### Task directions
Please copy the lines below, exactly as they are, from the one with "# Stock Analysis App" through the one with "### 2. **Set Up Environment Variables**", and leave out the pictures.

++++++

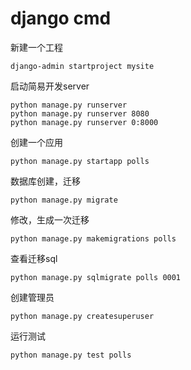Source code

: # django cmd

新建一个工程

```shell
django-admin startproject mysite
```

启动简易开发server

```shell
python manage.py runserver
python manage.py runserver 8080
python manage.py runserver 0:8000
```

创建一个应用

```shell
python manage.py startapp polls
```

数据库创建，迁移

```shell
python manage.py migrate
```

修改，生成一次迁移

```shell
python manage.py makemigrations polls
```

查看迁移sql

```shell
python manage.py sqlmigrate polls 0001
```

创建管理员

```shell
python manage.py createsuperuser
```

运行测试

```shell
python manage.py test polls
```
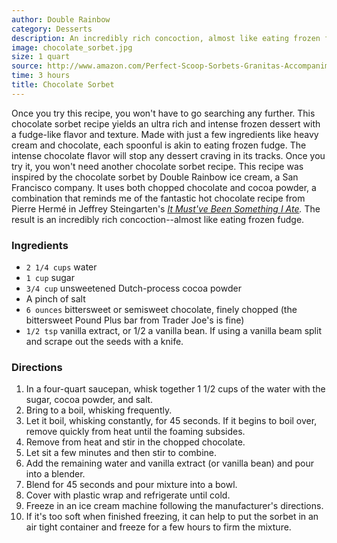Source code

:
 ```yaml
---
author: Double Rainbow
category: Desserts
description: An incredibly rich concoction, almost like eating frozen fudge.
image: chocolate_sorbet.jpg
size: 1 quart
source: http://www.amazon.com/Perfect-Scoop-Sorbets-Granitas-Accompaniments/dp/1580088082/ref=sr_1_1?ie=UTF8&s=books&qid=1230264322&sr=1-1
time: 3 hours
title: Chocolate Sorbet
---
```


Once you try this recipe, you won't have to go searching any further. This chocolate sorbet recipe yields an ultra rich and intense frozen dessert with a fudge-like flavor and texture. Made with just a few ingredients like heavy cream and chocolate, each spoonful is akin to eating frozen fudge. The intense chocolate flavor will stop any dessert craving in its tracks. Once you try it, you won't need another chocolate sorbet recipe. This recipe was inspired by the chocolate sorbet by Double Rainbow ice cream, a San Francisco company. It uses both chopped chocolate and cocoa powder, a combination that reminds me of the fantastic hot chocolate recipe from Pierre Hermé in Jeffrey Steingarten's _[It Must've Been Something I Ate](http://www.amazon.com/Mustve-Been-Something-I-Ate/dp/0375727124/ref=pd_bbs_sr_1?ie=UTF8&s=books&qid=1230264290&sr=8-1)._ The result is an incredibly rich concoction--almost like eating frozen fudge.

### Ingredients

* `2 1/4 cups` water
* `1 cup` sugar
* `3/4 cup` unsweetened Dutch-process cocoa powder
* A pinch of salt
* `6 ounces` bittersweet or semisweet chocolate, finely chopped (the bittersweet Pound Plus bar from Trader Joe's is fine)
* `1/2 tsp` vanilla extract, or 1/2 a vanilla bean. If using a vanilla beam split and scrape out the seeds with a knife.

### Directions

1. In a four-quart saucepan, whisk together 1 1/2 cups of the water with the sugar, cocoa powder, and salt.
2. Bring to a boil, whisking frequently.
3. Let it boil, whisking constantly, for 45 seconds. If it begins to boil over, remove quickly from heat until the foaming subsides.
4. Remove from heat and stir in the chopped chocolate.
5. Let sit a few minutes and then stir to combine.
6. Add the remaining water and vanilla extract (or vanilla bean) and pour into a blender.
7. Blend for 45 seconds and pour mixture into a bowl.
8. Cover with plastic wrap and refrigerate until cold.
9. Freeze in an ice cream machine following the manufacturer's directions.
10. If it's too soft when finished freezing, it can help to put the sorbet in an air tight container and freeze for a few hours to firm the mixture.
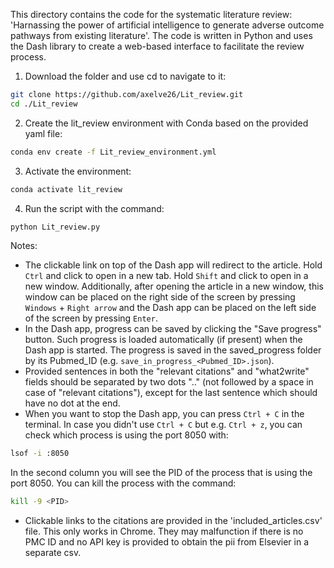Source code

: This directory contains the code for the systematic literature review: 'Harnassing the power of artificial intelligence to generate adverse outcome pathways from existing literature'. The code is written in Python and uses the Dash library to create a web-based interface to facilitate the review process.
1. Download the folder and use cd to navigate to it:
```bash
git clone https://github.com/axelve26/Lit_review.git
cd ./Lit_review
```
2. Create the lit_review environment with Conda based on the provided yaml file:
```bash
conda env create -f Lit_review_environment.yml
```
3. Activate the environment:
```bash
conda activate lit_review
```
4. Run the script with the command:
```bash
python Lit_review.py
```
Notes:
- The clickable link on top of the Dash app will redirect to the article. Hold `Ctrl` and click to open in a new tab. Hold `Shift` and click to open in a new window. Additionally, after opening the article in a new window, this window can be placed on the right side of the screen by pressing `Windows` + `Right arrow` and the Dash app can be placed on the left side of the screen by pressing `Enter`. 
- In the Dash app, progress can be saved by clicking the "Save progress" button. Such progress is loaded automatically (if present) when the Dash app is started. The progress is saved in the saved_progress folder by its Pubmed_ID (e.g. `save_in_progress_<Pubmed_ID>.json`).
- Provided sentences in both the "relevant citations" and "what2write" fields should be separated by two dots ".." (not followed by a space in case of "relevant citations"), except for the last sentence which should have no dot at the end.
- When you want to stop the Dash app, you can press `Ctrl + C` in the terminal. In case you didn't use `Ctrl + C` but e.g. `Ctrl + z`, you can check which process is using the port 8050 with:
```bash
lsof -i :8050
```
In the second column you will see the PID of the process that is using the port 8050. You can kill the process with the command:
```bash
kill -9 <PID>
```
- Clickable links to the citations are provided in the 'included_articles.csv' file. This only works in Chrome. They may malfunction if there is no PMC ID and no API key is provided to obtain the pii from Elsevier in a separate csv.
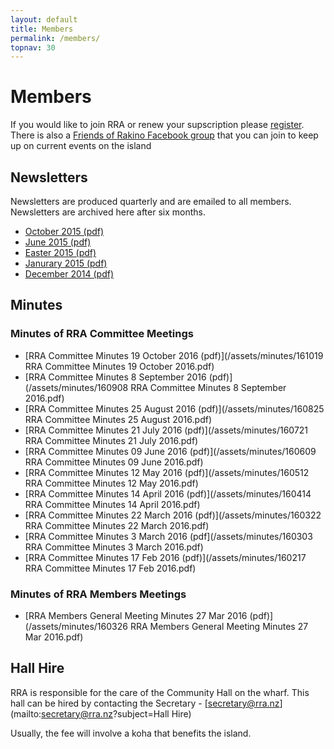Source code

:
 ```yaml
---
layout: default
title: Members
permalink: /members/
topnav: 30
---
```



# Members

If you would like to join RRA or renew your supscription please [register](/register/). There is also a [Friends of Rakino Facebook group](https://www.facebook.com/groups/1523537804574823/) that you can join to keep up on current events on the island


## Newsletters

Newsletters are produced quarterly and are emailed to all members. Newsletters are archived here after six months.

- [October 2015 (pdf)](/assets/newsletters/RRA_Newsletter_2015_10.pdf)
- [June 2015 (pdf)](/assets/newsletters/RRA_Newsletter_2015_06.pdf)
- [Easter 2015 (pdf)](/assets/newsletters/RRA_Newsletter_2015_03.pdf)
- [Janurary 2015 (pdf)](/assets/newsletters/RRA_Newsletter_2015_01.pdf)
- [December 2014 (pdf)](/assets/newsletters/RRA_Newsletter_2014_12.pdf)

## Minutes

### Minutes of RRA Committee Meetings
- [RRA Committee Minutes 19 October 2016 (pdf)](/assets/minutes/161019 RRA Committee Minutes 19 October 2016.pdf)
- [RRA Committee Minutes 8 September 2016 (pdf)](/assets/minutes/160908 RRA Committee Minutes 8 September 2016.pdf)
- [RRA Committee Minutes 25 August 2016 (pdf)](/assets/minutes/160825 RRA Committee Minutes 25 August 2016.pdf)
- [RRA Committee Minutes 21 July 2016 (pdf)](/assets/minutes/160721 RRA Committee Minutes 21 July 2016.pdf)
- [RRA Committee Minutes 09 June 2016 (pdf)](/assets/minutes/160609 RRA Committee Minutes 09 June 2016.pdf)
- [RRA Committee Minutes 12 May 2016 (pdf)](/assets/minutes/160512 RRA Committee Minutes 12 May 2016.pdf)
- [RRA Committee Minutes 14 April 2016 (pdf)](/assets/minutes/160414 RRA Committee Minutes 14 April 2016.pdf)
- [RRA Committee Minutes 22 March 2016 (pdf)](/assets/minutes/160322 RRA Committee Minutes 22 March 2016.pdf)
- [RRA Committee Minutes 3 March 2016 (pdf](/assets/minutes/160303 RRA Committee Minutes 3 March 2016.pdf)
- [RRA Committee Minutes 17 Feb 2016 (pdf)](/assets/minutes/160217 RRA Committee Minutes 17 Feb 2016.pdf)

### Minutes of RRA Members Meetings
- [RRA Members General Meeting Minutes 27 Mar 2016 (pdf)](/assets/minutes/160326 RRA Members General Meeting Minutes 27 Mar 2016.pdf)


## Hall Hire

RRA is responsible for the care of the Community Hall on the wharf. This hall can be hired by contacting the Secretary - [secretary@rra.nz](mailto:secretary@rra.nz?subject=Hall Hire)

Usually, the fee will involve a koha that benefits the island.
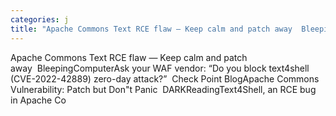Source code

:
 ```yaml
---
categories: j
title: "Apache Commons Text RCE flaw — Keep calm and patch away  BleepingComputer"
---
```

Apache Commons Text RCE flaw — Keep calm and patch away&nbsp;&nbsp;BleepingComputerAsk your WAF vendor: “Do you block text4shell (CVE-2022-42889) zero-day attack?”&nbsp;&nbsp;Check Point BlogApache Commons Vulnerability: Patch but Don"t Panic&nbsp;&nbsp;DARKReadingText4Shell, an RCE bug in Apache Co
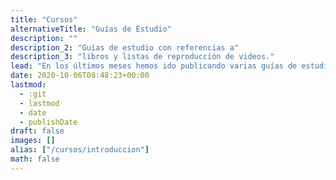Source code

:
 ```yaml
---
title: "Cursos"
alternativeTitle: "Guías de Estudio"
description: ""
description_2: "Guías de estudio con referencias a"
description_3: "libros y listas de reproducción de videos."
lead: "En los últimos meses hemos ido publicando varias guías de estudio, estas comprenden principalmente de dos secciones: libros y canales de Youtube. Todavía no hemos terminado con ellos. A lo largo del año haremos varias actualizaciones en respuesta a los comentarios que recibiremos de ustedes."
date: 2020-10-06T08:48:23+00:00
lastmod:
  - :git
  - lastmod
  - date
  - publishDate
draft: false
images: []
alias: ["/cursos/introduccion"]
math: false
---
```

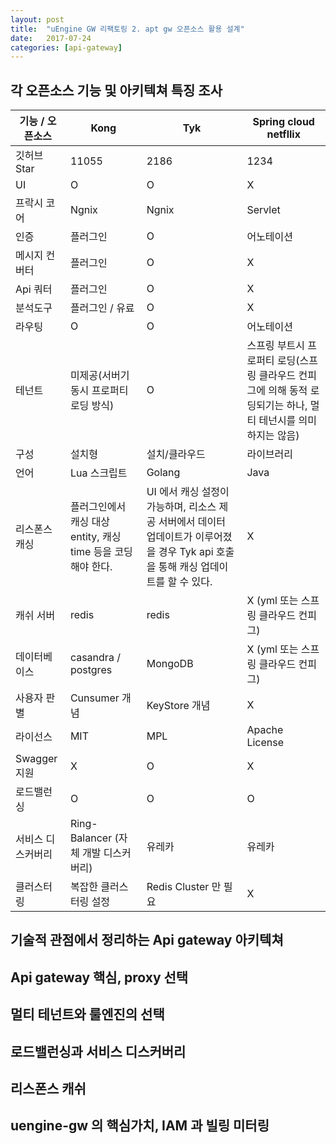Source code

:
```yaml
---
layout: post
title:  "uEngine GW 리팩토링 2. apt gw 오픈소스 활용 설계"
date:   2017-07-24
categories: [api-gateway]
---
```


## 각 오픈소스 기능 및 아키텍쳐 특징 조사

| 기능 / 오픈소스   | Kong                                                         | Tyk                                                                                                                                  | Spring cloud netfllix                                                                                          |
|-------------------|--------------------------------------------------------------|--------------------------------------------------------------------------------------------------------------------------------------|----------------------------------------------------------------------------------------------------------------|
| 깃허브 Star       | 11055                                                        | 2186                                                                                                                                 | 1234                                                                                                           |
| UI                | O                                                            | O                                                                                                                                    | X                                                                                                              |
| 프락시 코어       | Ngnix                                                        | Ngnix                                                                                                                                | Servlet                                                                                                        |
| 인증              | 플러그인                                                     | O                                                                                                                                    | 어노테이션                                                                                                     |
| 메시지 컨버터     | 플러그인                                                     | O                                                                                                                                    | X                                                                                                              |
| Api 쿼터          | 플러그인                                                     | O                                                                                                                                    | X                                                                                                              |
| 분석도구          | 플러그인 / 유료                                              | O                                                                                                                                    | X                                                                                                              |
| 라우팅            | O                                                            | O                                                                                                                                    | 어노테이션                                                                                                     |
| 테넌트            | 미제공(서버기동시 프로퍼티 로딩 방식)                        | O                                                                                                                                    | 스프링 부트시 프로퍼티 로딩(스프링 클라우드 컨피그에 의해 동적 로딩되기는 하나, 멀티 테넌시를 의미하지는 않음) |
| 구성              | 설치형                                                       | 설치/클라우드                                                                                                                        | 라이브러리                                                                                                     |
| 언어              | Lua 스크립트                                                 | Golang                                                                                                                               | Java                                                                                                           |
| 리스폰스 캐싱     | 플러그인에서 캐싱 대상 entity, 캐싱 time 등을 코딩해야 한다. | UI 에서 캐싱 설정이 가능하며, 리소스 제공 서버에서 데이터 업데이트가 이루어졌을 경우 Tyk api 호출을 통해 캐싱 업데이트를 할 수 있다. | X                                                                                                              |
| 캐쉬 서버         | redis                                                        | redis                                                                                                                                | X (yml 또는 스프링 클라우드 컨피그)                                                                            |
| 데이터베이스      | casandra / postgres                                          | MongoDB                                                                                                                              | X (yml 또는 스프링 클라우드 컨피그)                                                                            |
| 사용자 판별       | Cunsumer 개념                                                | KeyStore 개념                                                                                                                        | X                                                                                                              |
| 라이선스          | MIT                                                          | MPL                                                                                                                                  | Apache License                                                                                                 |
| Swagger 지원      | X                                                            | O                                                                                                                                    | X                                                                                                              |
| 로드밸런싱        | O                                                            | O                                                                                                                                    | O                                                                                                              |
| 서비스 디스커버리 | Ring-Balancer (자체 개발 디스커버리)                         | 유레카                                                                                                                               | 유레카                                                                                                         |
| 클러스터링        | 복잡한 클러스터링 설정                                       | Redis Cluster 만 필요                                                                                                                | X                                                                                                              |


## 기술적 관점에서 정리하는 Api gateway 아키텍쳐

## Api gateway 핵심, proxy 선택

## 멀티 테넌트와 룰엔진의 선택

## 로드밸런싱과 서비스 디스커버리

## 리스폰스 캐쉬

## uengine-gw 의 핵심가치, IAM 과 빌링 미터링





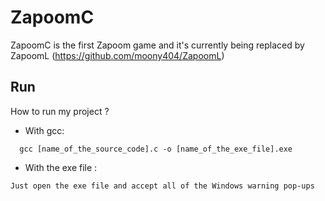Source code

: 
# ZapoomC
ZapoomC is the first Zapoom game and it's currently being replaced by ZapoomL (https://github.com/moony404/ZapoomL)
## Run
How to run my project ?
- With gcc:
```
  gcc [name_of_the_source_code].c -o [name_of_the_exe_file].exe
```
- With the exe file :
```
Just open the exe file and accept all of the Windows warning pop-ups
```
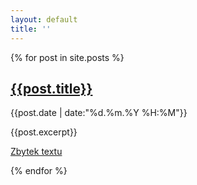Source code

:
 ```yaml
---
layout: default
title: ''
---
```

{% for post in site.posts %}
<article>
  <h2><a href="{{post.url}}">{{post.title}}</a></h2>
  <p>
    {{post.date | date:"%d.%m.%Y %H:%M"}}
  </p>
  <p>
    {{post.excerpt}}
  </p>
  <p>
    <a href="{{post.url}}">Zbytek textu</a>
  </p>

</article>
{% endfor %}

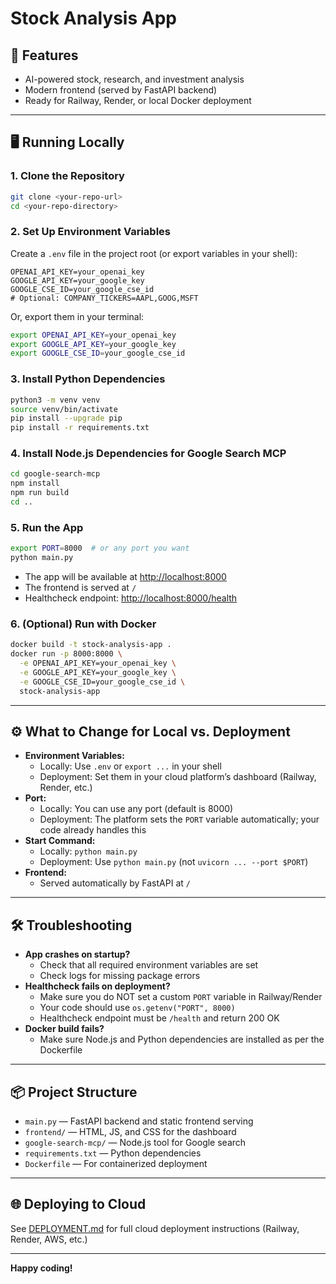 # Stock Analysis App

## 🚀 Features
- AI-powered stock, research, and investment analysis
- Modern frontend (served by FastAPI backend)
- Ready for Railway, Render, or local Docker deployment

---

## 🖥️ Running Locally

### 1. **Clone the Repository**
```bash
git clone <your-repo-url>
cd <your-repo-directory>
```

### 2. **Set Up Environment Variables**
Create a `.env` file in the project root (or export variables in your shell):
```
OPENAI_API_KEY=your_openai_key
GOOGLE_API_KEY=your_google_key
GOOGLE_CSE_ID=your_google_cse_id
# Optional: COMPANY_TICKERS=AAPL,GOOG,MSFT
```
Or, export them in your terminal:
```bash
export OPENAI_API_KEY=your_openai_key
export GOOGLE_API_KEY=your_google_key
export GOOGLE_CSE_ID=your_google_cse_id
```

### 3. **Install Python Dependencies**
```bash
python3 -m venv venv
source venv/bin/activate
pip install --upgrade pip
pip install -r requirements.txt
```

### 4. **Install Node.js Dependencies for Google Search MCP**
```bash
cd google-search-mcp
npm install
npm run build
cd ..
```

### 5. **Run the App**
```bash
export PORT=8000  # or any port you want
python main.py
```
- The app will be available at [http://localhost:8000](http://localhost:8000)
- The frontend is served at `/`
- Healthcheck endpoint: [http://localhost:8000/health](http://localhost:8000/health)

### 6. **(Optional) Run with Docker**
```bash
docker build -t stock-analysis-app .
docker run -p 8000:8000 \
  -e OPENAI_API_KEY=your_openai_key \
  -e GOOGLE_API_KEY=your_google_key \
  -e GOOGLE_CSE_ID=your_google_cse_id \
  stock-analysis-app
```

---

## ⚙️ **What to Change for Local vs. Deployment**

- **Environment Variables:**
  - Locally: Use `.env` or `export ...` in your shell
  - Deployment: Set them in your cloud platform’s dashboard (Railway, Render, etc.)
- **Port:**
  - Locally: You can use any port (default is 8000)
  - Deployment: The platform sets the `PORT` variable automatically; your code already handles this
- **Start Command:**
  - Locally: `python main.py`
  - Deployment: Use `python main.py` (not `uvicorn ... --port $PORT`)
- **Frontend:**
  - Served automatically by FastAPI at `/`

---

## 🛠️ **Troubleshooting**

- **App crashes on startup?**
  - Check that all required environment variables are set
  - Check logs for missing package errors
- **Healthcheck fails on deployment?**
  - Make sure you do NOT set a custom `PORT` variable in Railway/Render
  - Your code should use `os.getenv("PORT", 8000)`
  - Healthcheck endpoint must be `/health` and return 200 OK
- **Docker build fails?**
  - Make sure Node.js and Python dependencies are installed as per the Dockerfile

---

## 📦 **Project Structure**
- `main.py` — FastAPI backend and static frontend serving
- `frontend/` — HTML, JS, and CSS for the dashboard
- `google-search-mcp/` — Node.js tool for Google search
- `requirements.txt` — Python dependencies
- `Dockerfile` — For containerized deployment

---

## 🌐 **Deploying to Cloud**
See [DEPLOYMENT.md](DEPLOYMENT.md) for full cloud deployment instructions (Railway, Render, AWS, etc.)

---

**Happy coding!**

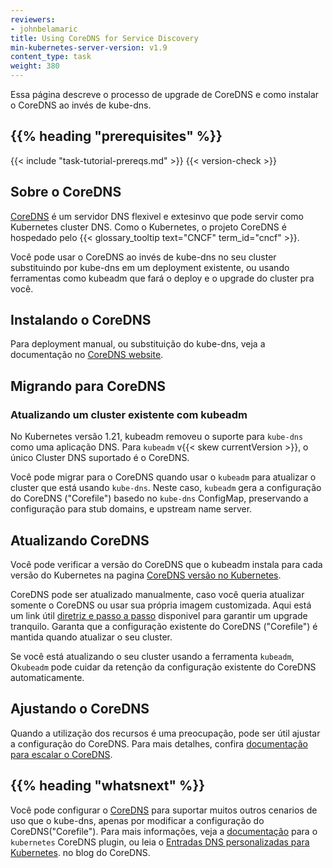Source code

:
 ```yaml
---
reviewers:
- johnbelamaric
title: Using CoreDNS for Service Discovery
min-kubernetes-server-version: v1.9
content_type: task
weight: 380
---
```


<!-- overview -->
Essa página descreve o processo de upgrade de CoreDNS e como instalar o CoreDNS ao invés de kube-dns.


## {{% heading "prerequisites" %}}

{{< include "task-tutorial-prereqs.md" >}} {{< version-check >}}


<!-- steps -->

## Sobre o CoreDNS

[CoreDNS](https://coredns.io) é um servidor DNS flexivel e extesinvo
que pode servir como Kubernetes cluster DNS.
Como o Kubernetes, o projeto CoreDNS é hospedado pelo
{{< glossary_tooltip text="CNCF" term_id="cncf" >}}.

Você pode usar o CoreDNS ao invés de kube-dns no seu cluster substituindo por
kube-dns em um deployment existente, ou usando ferramentas como kubeadm
que fará o deploy e o upgrade do cluster pra você.

## Instalando o CoreDNS

Para deployment manual, ou substituição do kube-dns, veja a documentação no
[CoreDNS website](https://coredns.io/manual/installation/).

## Migrando para CoreDNS

### Atualizando um cluster existente com kubeadm

No Kubernetes versão 1.21, kubeadm removeu o suporte para  `kube-dns` como uma aplicação DNS.
Para `kubeadm` v{{< skew currentVersion >}}, o único Cluster DNS suportado é o CoreDNS.

Você pode migrar para o CoreDNS quando usar o  `kubeadm` para atualizar o cluster que está usando 
`kube-dns`. Neste caso, `kubeadm` gera a configuração do CoreDNS
("Corefile") basedo no `kube-dns` ConfigMap, preservando a configuração para 
stub domains, e upstream name server.

## Atualizando CoreDNS

Você pode verificar a versão do CoreDNS que o kubeadm instala para cada versão do Kubernetes na pagina 
[CoreDNS versão no Kubernetes](https://github.com/coredns/deployment/blob/master/kubernetes/CoreDNS-k8s_version.md).

CoreDNS pode ser atualizado manualmente, caso você queria atualizar somente o CoreDNS
ou usar sua própria imagem customizada.
Aqui está um link útil [diretriz e passo a passo](https://github.com/coredns/deployment/blob/master/kubernetes/Upgrading_CoreDNS.md)
disponivel para garantir um upgrade tranquilo.
Garanta que a configuração existente do CoreDNS ("Corefile") é mantida quando atualizar o seu cluster.

Se você está atualizando o seu cluster usando a ferramenta `kubeadm`, O`kubeadm`
pode cuidar da retenção da configuração existente do CoreDNS automaticamente.


## Ajustando o CoreDNS

Quando a utilização dos recursos é uma preocupação, pode ser útil ajustar a configuração do CoreDNS. Para mais detalhes, confira [documentação para escalar o CoreDNS](https://github.com/coredns/deployment/blob/master/kubernetes/Scaling_CoreDNS.md).

## {{% heading "whatsnext" %}}

Você pode configurar o [CoreDNS](https://coredns.io) para suportar muitos outros cenarios de uso que o
kube-dns, apenas por modificar a configuração do CoreDNS("Corefile").
Para mais informações, veja a [documentação](https://coredns.io/plugins/kubernetes/)
para o `kubernetes` CoreDNS plugin, ou leia o 
[Entradas DNS personalizadas para Kubernetes](https://coredns.io/2017/05/08/custom-dns-entries-for-kubernetes/).
no blog do CoreDNS.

++++++

### Exercise solution
 # Stock Analysis App

## 🚀 Features
- AI-powered stock, research, and investment analysis
- Modern frontend (served by FastAPI backend)
- Ready for Railway, Render, or local Docker deployment

---

## 🖥️ Running Locally

### 1. **Clone the Repository**
```bash
git clone <your-repo-url>
cd <your-repo-directory>
```

### 2. **Set Up Environment Variables**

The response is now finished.